Ron White, who played for Johnson on the terrific teams he had in the late 1990s, is the Killer Bees’ coach now. As for the neighborhood where Johnson grew up, gentrification’s seeping in. It is a year-round community that he desires, where people who work in the community live, not a part-time one.
It amused him, rather bemused him, that the Bridgehampton Child Care and Recreational Center’s application for a 10,000-square-foot gym with an Olympic-size swimming pool had taken so long to win approval from town authorities — a concern apparently being the percentage of the six-acre former farm that could be cleared of vegetation. It’s an absurdity when you think of it, when down the street still more mansions are popping up.
The need for a pool where kids could learn to swim is very urgent, he said, and the need for affordable housing is extremely urgent, lest Bridgehampton, as it has been known, vanishes.
I told him — as perhaps many others have — that he ought to run for the Southampton Town Board. I hope he does.
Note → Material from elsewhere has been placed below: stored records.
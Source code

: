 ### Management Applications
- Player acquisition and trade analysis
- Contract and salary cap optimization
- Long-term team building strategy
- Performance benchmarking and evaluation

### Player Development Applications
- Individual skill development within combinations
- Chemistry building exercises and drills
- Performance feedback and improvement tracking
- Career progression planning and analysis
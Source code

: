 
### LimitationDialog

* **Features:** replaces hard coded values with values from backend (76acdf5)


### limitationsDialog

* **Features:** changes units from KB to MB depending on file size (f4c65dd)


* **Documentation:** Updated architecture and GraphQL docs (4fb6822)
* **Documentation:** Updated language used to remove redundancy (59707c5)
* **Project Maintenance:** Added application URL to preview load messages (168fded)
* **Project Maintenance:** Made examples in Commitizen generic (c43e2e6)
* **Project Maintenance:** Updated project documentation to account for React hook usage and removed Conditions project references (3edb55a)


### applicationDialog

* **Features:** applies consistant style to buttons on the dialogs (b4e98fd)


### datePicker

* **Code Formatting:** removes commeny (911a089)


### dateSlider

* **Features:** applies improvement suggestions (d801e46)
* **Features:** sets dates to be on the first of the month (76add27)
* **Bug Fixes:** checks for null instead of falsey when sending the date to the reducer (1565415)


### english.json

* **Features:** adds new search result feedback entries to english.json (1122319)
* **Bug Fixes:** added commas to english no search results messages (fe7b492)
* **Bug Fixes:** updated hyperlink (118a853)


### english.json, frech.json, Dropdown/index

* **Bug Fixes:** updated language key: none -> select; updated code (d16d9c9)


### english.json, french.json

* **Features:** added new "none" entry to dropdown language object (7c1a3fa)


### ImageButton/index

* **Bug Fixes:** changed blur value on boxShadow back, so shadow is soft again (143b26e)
The Bridgehampton School to me has always been the summum bonum, a great example of what this country can be. I used to get that feeling especially in the old gym, the Bee Hive, where after basketball games everyone came out onto the floor. It seemed, I wrote after one of those games, as if an entire community, of all hues, had come together in a warm embrace.
It would be a shame if there were someday to be no Bridgehampton as it has been known, overgrown by big second homes, with everything just so, yet with its soul having shriveled and died.
There was a time when some of the well-heeled wanted to get rid of the school, and Helen Rattray, our Marianne at the battlements, said, in reply to one of the antis, who compared the cost of educating students there to Harvard’s, that, if so, it could well be worth it.